李氏をめぐっては、ソウル近郊のキョンギド(京畿道)ソンナム(城南)市長時代の都市開発事業で民間業者に便宜を図り、公社に損害を与えた背任や、京畿道知事だった2019~20年、副知事と共謀し、大手衣料企業の元会長に北朝鮮へ計800万ドル(約11億8000万円)を不正に送金させた外国為替取引法違反など複数の容疑がかけられ、検察が今月18日に逮捕状を請求していた。

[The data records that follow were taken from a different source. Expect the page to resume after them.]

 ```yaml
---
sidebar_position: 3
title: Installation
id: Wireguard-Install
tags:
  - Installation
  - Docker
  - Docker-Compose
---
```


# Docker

現職議員は国会の同意なしに逮捕できないため、逮捕同意案が国会に提出され、21日に採決が行われた。その結果、出席した国会議員295人中149人が賛成票を投じ、過半数を1票上回り、可決。国会で過半数議席を占める「共に民主党」議員から造反者が多く出る結果となった。造反者は30人前後に上ったものとみられている。

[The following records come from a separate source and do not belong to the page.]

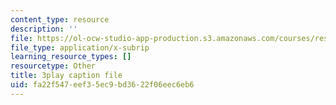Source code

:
 ```yaml
---
content_type: resource
description: ''
file: https://ol-ocw-studio-app-production.s3.amazonaws.com/courses/res-18-009-learn-differential-equations-up-close-with-gilbert-strang-and-cleve-moler-fall-2015/fa22f547eef35ec9bd3622f06eec6eb6_0f15AVSQ770.vtt
file_type: application/x-subrip
learning_resource_types: []
resourcetype: Other
title: 3play caption file
uid: fa22f547-eef3-5ec9-bd36-22f06eec6eb6
---
```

李氏は26日、逮捕状を出すかどうかを決めるソウル中央地裁での令状審査に出席した。野党第1党の代表が裁判所の令状審査を受けるのは初めてのことだった。9時間を超える審問と7時間の熟考の末、ソウル中央地裁は27日未明、李氏に対する逮捕状請求を棄却した。地裁は容疑について、「(本人の)認識や共謀の有無、関与の程度などに関して争いの余地がある」と指摘。李氏は党代表として「公的監視と批判の対象」であることや、今年3月にも背任や収賄の疑いで在宅起訴され裁判が続いていることから、「証拠隠滅の恐れがあるとみることは難しい」と結論付けた。また、聯合ニュースによると、担当判事は27日、「被疑者の証拠隠滅の憂慮の度合いなどを総合すると、不拘束審査の原則を排除するほどの逮捕の理由と必要性があるとはみなし難い」との判断を示したという。

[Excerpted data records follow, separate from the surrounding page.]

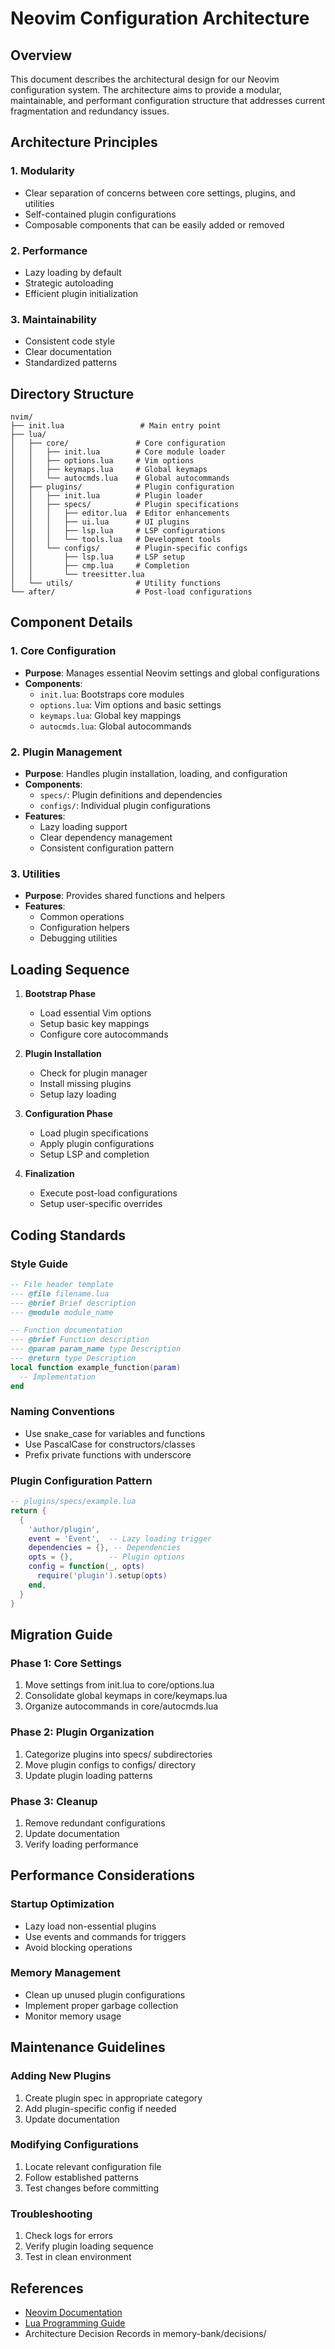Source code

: # Neovim Configuration Architecture

## Overview
This document describes the architectural design for our Neovim configuration system. The architecture aims to provide a modular, maintainable, and performant configuration structure that addresses current fragmentation and redundancy issues.

## Architecture Principles

### 1. Modularity
- Clear separation of concerns between core settings, plugins, and utilities
- Self-contained plugin configurations
- Composable components that can be easily added or removed

### 2. Performance
- Lazy loading by default
- Strategic autoloading
- Efficient plugin initialization

### 3. Maintainability
- Consistent code style
- Clear documentation
- Standardized patterns

## Directory Structure

```
nvim/
├── init.lua                 # Main entry point
├── lua/
│   ├── core/               # Core configuration
│   │   ├── init.lua        # Core module loader
│   │   ├── options.lua     # Vim options
│   │   ├── keymaps.lua     # Global keymaps
│   │   └── autocmds.lua    # Global autocommands
│   ├── plugins/            # Plugin configuration
│   │   ├── init.lua        # Plugin loader
│   │   ├── specs/          # Plugin specifications
│   │   │   ├── editor.lua  # Editor enhancements
│   │   │   ├── ui.lua      # UI plugins
│   │   │   ├── lsp.lua     # LSP configurations
│   │   │   └── tools.lua   # Development tools
│   │   └── configs/        # Plugin-specific configs
│   │       ├── lsp.lua     # LSP setup
│   │       ├── cmp.lua     # Completion
│   │       └── treesitter.lua
│   └── utils/              # Utility functions
└── after/                  # Post-load configurations
```

## Component Details

### 1. Core Configuration
- **Purpose**: Manages essential Neovim settings and global configurations
- **Components**:
  - `init.lua`: Bootstraps core modules
  - `options.lua`: Vim options and basic settings
  - `keymaps.lua`: Global key mappings
  - `autocmds.lua`: Global autocommands

### 2. Plugin Management
- **Purpose**: Handles plugin installation, loading, and configuration
- **Components**:
  - `specs/`: Plugin definitions and dependencies
  - `configs/`: Individual plugin configurations
- **Features**:
  - Lazy loading support
  - Clear dependency management
  - Consistent configuration pattern

### 3. Utilities
- **Purpose**: Provides shared functions and helpers
- **Features**:
  - Common operations
  - Configuration helpers
  - Debugging utilities

## Loading Sequence

1. **Bootstrap Phase**
   - Load essential Vim options
   - Setup basic key mappings
   - Configure core autocommands

2. **Plugin Installation**
   - Check for plugin manager
   - Install missing plugins
   - Setup lazy loading

3. **Configuration Phase**
   - Load plugin specifications
   - Apply plugin configurations
   - Setup LSP and completion

4. **Finalization**
   - Execute post-load configurations
   - Setup user-specific overrides

## Coding Standards

### Style Guide
```lua
-- File header template
--- @file filename.lua
--- @brief Brief description
--- @module module_name

-- Function documentation
--- @brief Function description
--- @param param_name type Description
--- @return type Description
local function example_function(param)
  -- Implementation
end
```

### Naming Conventions
- Use snake_case for variables and functions
- Use PascalCase for constructors/classes
- Prefix private functions with underscore

### Plugin Configuration Pattern
```lua
-- plugins/specs/example.lua
return {
  {
    'author/plugin',
    event = 'Event',  -- Lazy loading trigger
    dependencies = {}, -- Dependencies
    opts = {},        -- Plugin options
    config = function(_, opts)
      require('plugin').setup(opts)
    end,
  }
}
```

## Migration Guide

### Phase 1: Core Settings
1. Move settings from init.lua to core/options.lua
2. Consolidate global keymaps in core/keymaps.lua
3. Organize autocommands in core/autocmds.lua

### Phase 2: Plugin Organization
1. Categorize plugins into specs/ subdirectories
2. Move plugin configs to configs/ directory
3. Update plugin loading patterns

### Phase 3: Cleanup
1. Remove redundant configurations
2. Update documentation
3. Verify loading performance

## Performance Considerations

### Startup Optimization
- Lazy load non-essential plugins
- Use events and commands for triggers
- Avoid blocking operations

### Memory Management
- Clean up unused plugin configurations
- Implement proper garbage collection
- Monitor memory usage

## Maintenance Guidelines

### Adding New Plugins
1. Create plugin spec in appropriate category
2. Add plugin-specific config if needed
3. Update documentation

### Modifying Configurations
1. Locate relevant configuration file
2. Follow established patterns
3. Test changes before committing

### Troubleshooting
1. Check logs for errors
2. Verify plugin loading sequence
3. Test in clean environment

## References
- [Neovim Documentation](https://neovim.io/doc/user/)
- [Lua Programming Guide](https://www.lua.org/pil/)
- Architecture Decision Records in memory-bank/decisions/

李氏は棄却決定後、党幹部や多くの支持者らが集まる中、待機していたソウル拘置所から姿を現し、「大韓民国の憲政秩序を固く守り、賢明な判断をした司法府に深く感謝する」などと述べた。拘置所前は約150人の支持者が集まっており、李氏に対する逮捕状棄却のニュースが伝わると、「李在明」と連呼した。

一方、聯合ニュースによると、ソウル中央地検の関係者は27日、「党代表であるため証拠隠滅の恐れがないとしたのは司法に政治的な考慮があったのではないかという懸念がある」と批判。「裁判所の決定は検察と相当な見解の相違があり、受け入れがたく、深い遺憾の意を表す」と述べた。その上で「拘束捜査は法が定める一つの方法であり、まだ捜査が終了したわけではないため、容疑を立証するために最善を尽くす」と話した。検察は秋夕(チュソク、中秋節)の連休(28日~10月3日)明けに、李氏を在宅起訴するものとみられる。

李氏の今後について聯合ニュースは「党内のリーダーシップの回復に努めるとともに、検察に対し『政治報復のために検察権を乱用した』として大々的な反撃に乗り出すと見込まれる」と予想した。また、韓国紙のハンギョレは「今回の令状棄却は、崖っぷちまで追い込まれていた李代表に起死回生のチャンスを与えた」と指摘。自身の逮捕同意案の可決で党内に溝ができたが「分裂した党を整え、強力な対与党闘争に乗り出すものとみられる」と予測した。「共に民主党」は26日、国会運営を取り仕切る院内代表を選ぶ選挙を行い、李代表寄りのホン・イクピョ議員を選出した。韓国の公共放送KBSは「これにより、李代表中心の体制がより強化されるものとみられる」と伝えた。